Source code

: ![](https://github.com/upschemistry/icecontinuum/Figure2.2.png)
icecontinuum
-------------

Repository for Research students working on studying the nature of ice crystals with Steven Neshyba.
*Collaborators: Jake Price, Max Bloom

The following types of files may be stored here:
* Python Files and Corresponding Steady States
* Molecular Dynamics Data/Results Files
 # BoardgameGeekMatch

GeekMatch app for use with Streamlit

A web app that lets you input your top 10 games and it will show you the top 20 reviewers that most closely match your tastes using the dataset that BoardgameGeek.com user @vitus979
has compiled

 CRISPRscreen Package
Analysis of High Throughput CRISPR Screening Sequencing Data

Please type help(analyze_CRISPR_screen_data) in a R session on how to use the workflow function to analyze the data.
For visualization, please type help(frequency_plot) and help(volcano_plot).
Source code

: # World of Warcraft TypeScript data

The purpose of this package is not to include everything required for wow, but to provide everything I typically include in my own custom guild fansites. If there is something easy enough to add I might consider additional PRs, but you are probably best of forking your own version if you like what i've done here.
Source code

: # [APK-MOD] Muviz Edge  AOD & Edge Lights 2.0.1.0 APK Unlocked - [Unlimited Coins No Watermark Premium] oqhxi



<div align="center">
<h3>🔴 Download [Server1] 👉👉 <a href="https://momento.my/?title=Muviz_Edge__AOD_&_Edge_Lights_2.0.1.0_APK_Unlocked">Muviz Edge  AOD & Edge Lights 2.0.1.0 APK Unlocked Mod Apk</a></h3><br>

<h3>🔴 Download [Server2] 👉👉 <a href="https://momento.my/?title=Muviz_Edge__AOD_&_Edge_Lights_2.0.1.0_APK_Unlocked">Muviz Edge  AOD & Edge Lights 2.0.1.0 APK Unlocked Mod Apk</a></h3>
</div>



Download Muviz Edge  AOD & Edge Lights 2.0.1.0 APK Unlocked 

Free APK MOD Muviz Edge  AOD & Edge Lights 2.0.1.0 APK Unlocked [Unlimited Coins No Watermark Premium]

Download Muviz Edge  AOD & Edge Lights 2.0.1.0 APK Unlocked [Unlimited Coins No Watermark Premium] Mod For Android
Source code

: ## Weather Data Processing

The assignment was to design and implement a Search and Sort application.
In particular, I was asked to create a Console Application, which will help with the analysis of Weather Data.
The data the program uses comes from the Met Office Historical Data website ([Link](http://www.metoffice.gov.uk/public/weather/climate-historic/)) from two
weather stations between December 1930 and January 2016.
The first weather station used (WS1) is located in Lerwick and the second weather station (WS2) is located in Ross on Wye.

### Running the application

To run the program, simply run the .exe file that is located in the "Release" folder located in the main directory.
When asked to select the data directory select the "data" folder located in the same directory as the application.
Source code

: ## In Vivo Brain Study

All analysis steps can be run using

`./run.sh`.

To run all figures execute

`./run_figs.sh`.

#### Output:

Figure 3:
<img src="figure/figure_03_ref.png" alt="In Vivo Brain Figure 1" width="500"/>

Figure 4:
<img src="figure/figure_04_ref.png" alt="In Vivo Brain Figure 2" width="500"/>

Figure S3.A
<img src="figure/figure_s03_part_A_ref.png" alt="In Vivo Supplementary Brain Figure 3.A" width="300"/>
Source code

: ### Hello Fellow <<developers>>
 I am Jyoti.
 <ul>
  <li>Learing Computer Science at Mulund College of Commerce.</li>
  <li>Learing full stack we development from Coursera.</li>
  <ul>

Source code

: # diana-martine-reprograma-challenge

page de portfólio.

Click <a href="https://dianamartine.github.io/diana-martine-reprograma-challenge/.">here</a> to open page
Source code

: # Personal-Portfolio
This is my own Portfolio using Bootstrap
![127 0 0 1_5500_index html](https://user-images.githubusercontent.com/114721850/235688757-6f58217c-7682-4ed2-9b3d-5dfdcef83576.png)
##############################
● **Your objective**: The lines that mention the word "help" should be pulled from the records above.

● **Answer area**:
Please type help(analyze_CRISPR_screen_data) in a R session on how to use the workflow function to analyze the data.
For visualization, please type help(frequency_plot) and help(volcano_plot).
In particular, I was asked to create a Console Application, which will help with the analysis of Weather Data.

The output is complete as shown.